THE ASSOCIATED PRESS
SAN FRANCISCO - A federal appeals court ruled Wednesday that agents had no right to seize baseball's anonymous drug-testing results from 2003, an infamous list that tarnished America's pastime and some of its biggest stars.
The decision by the 9th U.S. Circuit Court of Appeals is a victory for the players' union, which has argued for years to have the results of the 104 players who allegedly tested positive for performance-enhancing drugs in 2003 returned.
"This was an obvious case of deliberate overreaching by the government in an effort to seize data as to which it lacked probable cause," Chief Judge Alex Kozinski wrote in the 9-2 decision.
Barring a last-ditch appeal to the U.S. Supreme Court, the test results and samples will be destroyed, and prosecutors cannot use the information. Union lawyers said the government returned the evidence shortly after earlier trial court rulings.

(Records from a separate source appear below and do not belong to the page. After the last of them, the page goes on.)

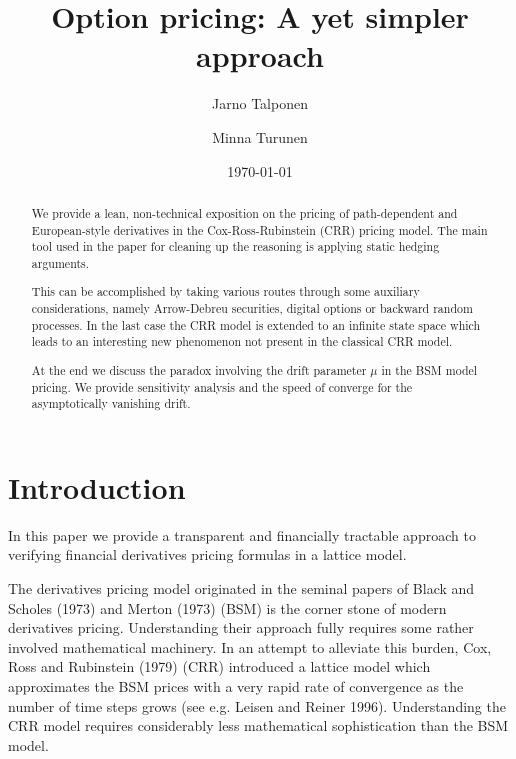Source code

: \documentclass{amsart}
\theoremstyle{definition}
\theoremstyle{remark}
\numberwithin{equation}{section}
\newcommand{\1}{\boldsymbol{1}}
\begin{document}
%
\title[Option pricing simplified]{Option pricing: A yet simpler approach}



\author{Jarno Talponen \and Minna Turunen}
\address{University of Eastern Finland, Department of Physics and Mathematics, Box 111, FI-80101 Joensuu, Finland}




\date{\today}


\begin{abstract}
We provide a lean, non-technical exposition on the pricing of path-dependent and European-style derivatives in the Cox-Ross-Rubinstein (CRR) pricing model. The main tool used in the paper for cleaning up the reasoning is applying static hedging arguments.

This can be accomplished by taking various routes through some auxiliary considerations, namely Arrow-Debreu securities, digital options or backward random processes. In the last case the CRR model is extended to an infinite state space which leads to an interesting new phenomenon not present in the classical CRR model. 

At the end we discuss the paradox involving the drift parameter $\mu$ in the BSM model pricing. We provide sensitivity analysis and the speed of converge for the asymptotically
vanishing drift.
\end{abstract}

\maketitle


\section{Introduction}

In this paper we provide a transparent and financially tractable approach to verifying financial derivatives 
pricing formulas in a lattice model. 

The derivatives pricing model originated in the seminal papers of Black and Scholes (1973) and Merton (1973) (BSM) is the corner stone of modern derivatives pricing. Understanding their approach fully requires some rather involved mathematical machinery. In an attempt to alleviate this burden, Cox, Ross and Rubinstein (1979) (CRR) introduced a lattice model which approximates the BSM prices with a very rapid rate of convergence as the number of time steps grows (see e.g. Leisen and Reiner 1996). Understanding the CRR model requires considerably less mathematical sophistication than the BSM model.
\end{document}
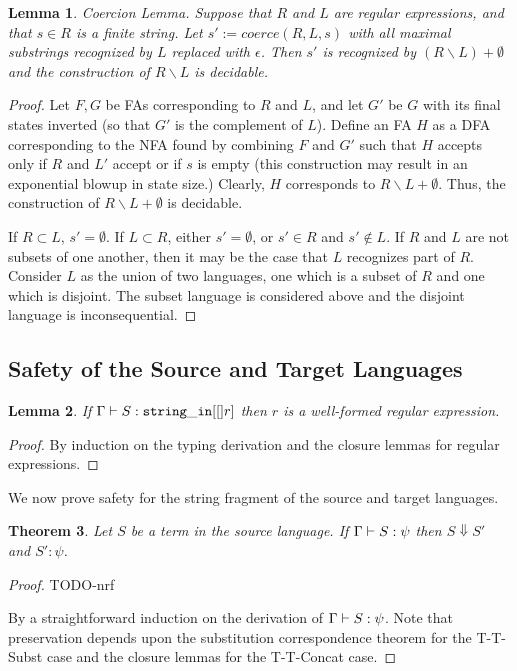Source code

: \documentclass[10pt,preprint]{sigplanconf}
\newtheorem{thm}{Theorem}
\newtheorem{lem}[thm]{Lemma}
\theoremstyle{definition}
\newcommand{\stringin}[1]{{\tt string\_in}[#1]}
\newcommand{\sreduces}{ \Downarrow }
\begin{document}
\begin{lem}{Coercion Lemma.} \label{thm:coercionalemma}
Suppose that $R$ and $L$ are regular expressions, and that $s \in R$ is a finite string.  Let $s' := coerce(R,L,s)$ with all maximal substrings recognized by $L$ replaced with $\epsilon$.  Then $s'$ is recognized by $(R \backslash L) + \emptyset$ and the construction of $R \backslash L$ is decidable.
\end{lem}
\begin{proof}
Let $F,G$ be FAs corresponding to $R$ and $L$, and let $G'$ be $G$ with its final states inverted (so that $G'$ is the complement of $L$).  Define an FA $H$ as a DFA corresponding to the NFA found by combining $F$ and $G'$ such that $H$ accepts only if $R$ and $L'$ accept or if $s$ is empty (this construction may result in an exponential blowup in state size.)  Clearly, $H$ corresponds to $R \backslash L + \emptyset$.  Thus, the construction of $R \backslash L + \emptyset$ is decidable.

If $R \subset L$, $s' = \emptyset$.  If $L \subset R$, either $s' = \emptyset$, or $s' \in R$ and $s' \not \in L$. If $R$ and $L$ are not subsets of one another, then it may be the case that $L$ recognizes part of $R$.  Consider $L$ as the union of two languages, one which is a subset of $R$ and one which is disjoint.  The subset language is considered above and the disjoint language is inconsequential.
\end{proof}


\subsection{Safety of the Source and Target Languages}


\begin{lem}
  If $\sctx \vdash S : \stringin[r]$ then $r$ is a well-formed regular expression. 
\end{lem}
\begin{proof}
  By induction on the typing derivation and the closure lemmas for regular
  expressions.
\end{proof}


We now prove safety for the string fragment of the source and target languages.

\begin{thm}
  Let $S$ be a term in the source language. If $\Gamma \vdash S : \psi$ 
  then $S \sreduces S'$ and $S' : \psi$.
\end{thm}
\begin{proof}
  TODO-nrf

By a straightforward induction on the derivation of $\Gamma \vdash S : \psi$.
Note that preservation depends upon the substitution correspondence theorem
for the T-T-Subst case and the closure lemmas for the T-T-Concat case.
\end{proof}
\end{document}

The panel said federal agents trampled on players' protections against unreasonable searches and seizures, though the ruling came too late to spare players linked to the list, including Yankees star Alex Rodriguez and Red Sox slugger David Ortiz, who admitted they were on it.

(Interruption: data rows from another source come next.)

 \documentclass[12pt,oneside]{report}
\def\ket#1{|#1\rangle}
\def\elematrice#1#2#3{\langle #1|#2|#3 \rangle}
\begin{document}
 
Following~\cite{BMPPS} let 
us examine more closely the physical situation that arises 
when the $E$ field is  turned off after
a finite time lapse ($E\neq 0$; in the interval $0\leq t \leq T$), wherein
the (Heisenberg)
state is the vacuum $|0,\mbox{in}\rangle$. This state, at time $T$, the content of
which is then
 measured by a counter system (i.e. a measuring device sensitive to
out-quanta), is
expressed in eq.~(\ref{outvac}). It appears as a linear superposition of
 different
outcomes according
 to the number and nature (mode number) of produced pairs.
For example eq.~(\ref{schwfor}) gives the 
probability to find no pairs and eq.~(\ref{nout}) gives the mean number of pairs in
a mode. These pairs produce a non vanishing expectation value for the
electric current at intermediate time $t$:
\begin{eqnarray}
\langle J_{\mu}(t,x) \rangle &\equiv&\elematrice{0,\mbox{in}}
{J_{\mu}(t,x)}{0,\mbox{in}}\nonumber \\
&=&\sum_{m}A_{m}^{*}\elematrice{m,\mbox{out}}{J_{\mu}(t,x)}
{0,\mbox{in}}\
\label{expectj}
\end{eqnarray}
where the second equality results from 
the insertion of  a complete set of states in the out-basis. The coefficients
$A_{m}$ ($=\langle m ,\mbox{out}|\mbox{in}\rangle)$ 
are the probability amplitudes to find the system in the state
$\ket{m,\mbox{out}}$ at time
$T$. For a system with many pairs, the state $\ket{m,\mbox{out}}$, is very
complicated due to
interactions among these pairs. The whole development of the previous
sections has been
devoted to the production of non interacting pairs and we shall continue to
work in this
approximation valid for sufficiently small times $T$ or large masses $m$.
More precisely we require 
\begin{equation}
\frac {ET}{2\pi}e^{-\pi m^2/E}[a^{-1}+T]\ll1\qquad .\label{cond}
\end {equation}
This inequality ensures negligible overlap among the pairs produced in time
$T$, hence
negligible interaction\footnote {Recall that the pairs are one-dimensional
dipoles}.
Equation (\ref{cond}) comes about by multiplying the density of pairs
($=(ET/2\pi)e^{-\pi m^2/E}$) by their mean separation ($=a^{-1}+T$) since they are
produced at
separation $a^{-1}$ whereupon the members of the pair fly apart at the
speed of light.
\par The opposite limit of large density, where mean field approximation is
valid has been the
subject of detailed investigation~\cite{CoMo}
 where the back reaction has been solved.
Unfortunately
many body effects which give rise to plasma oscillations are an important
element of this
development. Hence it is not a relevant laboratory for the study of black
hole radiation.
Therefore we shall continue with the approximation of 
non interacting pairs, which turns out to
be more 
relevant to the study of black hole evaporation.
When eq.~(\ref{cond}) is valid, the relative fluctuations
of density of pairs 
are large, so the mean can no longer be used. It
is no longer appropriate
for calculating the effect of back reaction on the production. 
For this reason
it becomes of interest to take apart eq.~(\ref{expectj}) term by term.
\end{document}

Ortiz said he didn't care about the ruling, adding it won't help him almost a month after his name was leaked.
Atlanta star Chipper Jones agreed.
"It doesn't matter now," Jones said. "The names are already out there in the general public. We've already got a number out there. It's not going to be over until it's all out there."
Kozinski said the players' union had good reason to want to keep the list under wraps.
"The risk to the players associated with disclosure, and with that the ability of the Players Association to obtain voluntary compliance with drug testing from its members in the future, is very high," the judge wrote. "Indeed, some players appear to have already suffered this very harm as a result of the government's seizure."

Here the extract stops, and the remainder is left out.